**Work task:** State how many lines in the entries below hold the string "folderze", and give nothing besides that number.

**Data for this exercise:**
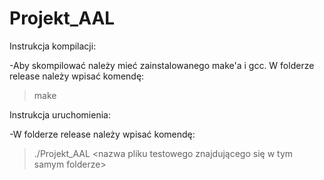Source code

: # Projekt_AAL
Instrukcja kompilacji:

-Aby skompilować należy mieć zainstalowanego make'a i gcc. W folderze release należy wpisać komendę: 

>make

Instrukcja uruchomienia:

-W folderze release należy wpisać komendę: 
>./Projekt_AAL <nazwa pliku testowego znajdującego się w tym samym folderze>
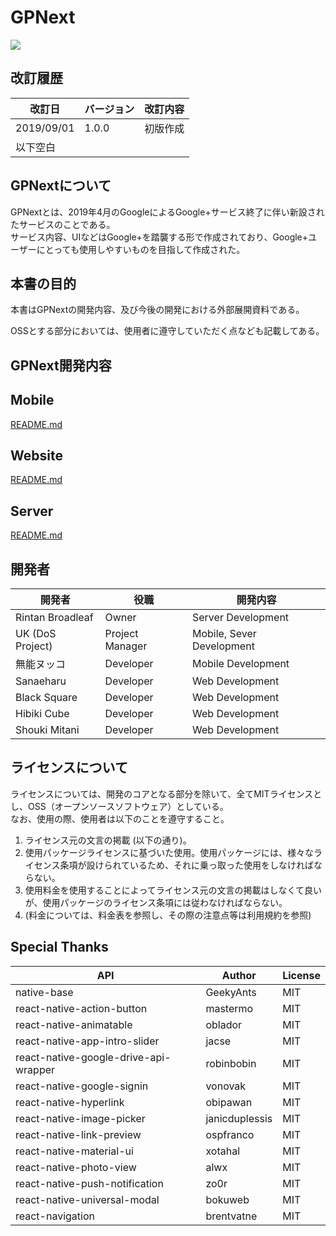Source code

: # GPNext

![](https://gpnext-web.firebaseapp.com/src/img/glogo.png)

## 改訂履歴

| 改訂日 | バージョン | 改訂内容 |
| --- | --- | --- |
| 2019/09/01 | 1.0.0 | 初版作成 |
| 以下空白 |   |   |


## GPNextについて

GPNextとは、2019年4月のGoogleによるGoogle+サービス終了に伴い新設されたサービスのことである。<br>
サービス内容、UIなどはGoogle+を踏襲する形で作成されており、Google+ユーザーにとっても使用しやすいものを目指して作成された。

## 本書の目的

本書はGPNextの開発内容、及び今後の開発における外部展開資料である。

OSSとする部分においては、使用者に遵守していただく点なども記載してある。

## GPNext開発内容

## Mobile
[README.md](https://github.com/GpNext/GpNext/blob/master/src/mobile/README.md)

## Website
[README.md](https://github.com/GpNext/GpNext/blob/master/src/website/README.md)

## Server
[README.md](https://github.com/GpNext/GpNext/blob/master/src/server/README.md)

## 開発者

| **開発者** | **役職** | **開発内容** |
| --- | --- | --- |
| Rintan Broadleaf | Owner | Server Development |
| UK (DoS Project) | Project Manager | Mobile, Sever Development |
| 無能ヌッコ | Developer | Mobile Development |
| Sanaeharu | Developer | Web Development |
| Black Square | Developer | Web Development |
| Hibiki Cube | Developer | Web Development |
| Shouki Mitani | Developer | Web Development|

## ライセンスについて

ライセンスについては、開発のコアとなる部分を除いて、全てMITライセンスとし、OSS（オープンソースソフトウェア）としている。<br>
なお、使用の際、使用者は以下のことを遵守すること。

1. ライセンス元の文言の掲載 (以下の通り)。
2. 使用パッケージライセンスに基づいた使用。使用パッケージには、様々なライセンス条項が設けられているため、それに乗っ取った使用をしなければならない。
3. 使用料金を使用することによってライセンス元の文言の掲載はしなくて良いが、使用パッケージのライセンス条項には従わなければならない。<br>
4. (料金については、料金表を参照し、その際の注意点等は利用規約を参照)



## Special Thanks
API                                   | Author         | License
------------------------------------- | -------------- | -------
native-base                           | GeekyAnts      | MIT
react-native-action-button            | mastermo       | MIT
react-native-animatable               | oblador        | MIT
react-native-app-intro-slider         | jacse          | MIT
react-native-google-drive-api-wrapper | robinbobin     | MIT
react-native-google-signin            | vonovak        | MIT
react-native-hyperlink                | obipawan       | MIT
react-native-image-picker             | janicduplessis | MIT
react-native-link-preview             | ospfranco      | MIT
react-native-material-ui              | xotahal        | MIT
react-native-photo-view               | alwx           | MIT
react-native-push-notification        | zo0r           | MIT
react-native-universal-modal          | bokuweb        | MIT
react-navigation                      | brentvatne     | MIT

**Finished exercise:** 3